As the largest and youngest minority group in the United States, the 60 million Latinos living in the U.S. represent the second-largest concentration of Hispanic people in the entire world, after Mexico. Needless to say, the population of Latinos in the U.S. is causing a shift, not only
changing the demographic landscape of the country, but also impacting national culture, politics, and spoken language. While Latinos comprise a diverse minority group -- with various religious beliefs, political ideologies, and social values-commentators on both sides of the political divide have
lumped Latino Americans into a homogenous group that is often misunderstood. Latinos in the United States: What Everyone Needs to Know(R) provides a wide-ranging, multifaceted exploration of Latino American history and culture, as well as the forces shaping this minority group in the U.S. From exploring the origins of the term Latino and examining what constitutes Latin
America, to tracing topical issues like DREAMers, the mass incarceration of Latino males, and the controversial relationship between Latin America and the United States, Ilan Stavans seeks to understand the complexities and unique position of Latino Americans.

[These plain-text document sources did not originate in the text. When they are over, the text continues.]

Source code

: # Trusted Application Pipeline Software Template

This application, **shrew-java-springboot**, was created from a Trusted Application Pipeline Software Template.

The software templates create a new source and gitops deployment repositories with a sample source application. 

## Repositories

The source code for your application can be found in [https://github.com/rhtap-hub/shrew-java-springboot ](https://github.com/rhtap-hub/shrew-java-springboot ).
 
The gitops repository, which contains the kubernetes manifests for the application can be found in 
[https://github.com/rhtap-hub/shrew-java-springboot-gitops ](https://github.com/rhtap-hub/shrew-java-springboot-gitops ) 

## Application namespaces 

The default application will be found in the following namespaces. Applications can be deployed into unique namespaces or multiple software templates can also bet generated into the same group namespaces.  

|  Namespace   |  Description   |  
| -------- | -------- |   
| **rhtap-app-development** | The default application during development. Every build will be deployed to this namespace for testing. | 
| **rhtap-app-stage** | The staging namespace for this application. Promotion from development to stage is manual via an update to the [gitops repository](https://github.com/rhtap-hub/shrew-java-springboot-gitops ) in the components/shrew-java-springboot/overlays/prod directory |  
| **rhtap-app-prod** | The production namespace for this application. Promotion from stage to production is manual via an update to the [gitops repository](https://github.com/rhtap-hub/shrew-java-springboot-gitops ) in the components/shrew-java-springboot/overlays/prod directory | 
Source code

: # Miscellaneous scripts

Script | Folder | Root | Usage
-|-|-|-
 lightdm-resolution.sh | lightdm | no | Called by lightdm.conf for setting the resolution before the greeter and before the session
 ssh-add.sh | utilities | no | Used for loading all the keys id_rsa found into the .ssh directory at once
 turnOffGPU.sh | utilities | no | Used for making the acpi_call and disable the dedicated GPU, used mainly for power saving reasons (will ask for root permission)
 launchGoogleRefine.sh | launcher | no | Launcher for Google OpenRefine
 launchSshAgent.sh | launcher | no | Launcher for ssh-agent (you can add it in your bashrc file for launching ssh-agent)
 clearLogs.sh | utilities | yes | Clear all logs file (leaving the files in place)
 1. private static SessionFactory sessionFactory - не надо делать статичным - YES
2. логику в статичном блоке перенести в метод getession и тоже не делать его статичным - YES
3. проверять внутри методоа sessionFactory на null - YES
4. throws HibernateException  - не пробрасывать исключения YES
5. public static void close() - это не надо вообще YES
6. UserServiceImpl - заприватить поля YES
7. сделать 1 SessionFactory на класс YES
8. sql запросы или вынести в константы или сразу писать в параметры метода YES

Throughout he breaks down the various
subgroups within the Latino minority (Mexican-Americans, Dominican-Americans, Cuban-Americans, Puerto Ricans on the mainland, and so on), and the degree to which these groups constitute -- or don't -- a homogenous community, their history, and where their future challenges lie. Stavans, one of the world's foremost authorities on global Hispanic civilization, sees Latino culture as undergoing dramatic changes as a result of acculturation, changes that are fostering a new mestizo identity that is part Hispanic and part American. However, Latinos living in the United States
are also impacting American culture. As Ilan Stavans argues, no other minority group will have a more decisive impact on the future of the United States.
About the Author
Ilan Stavans is Lewis-Sebring Professor of Humanities, Latin American and Latino Culture at Amherst College.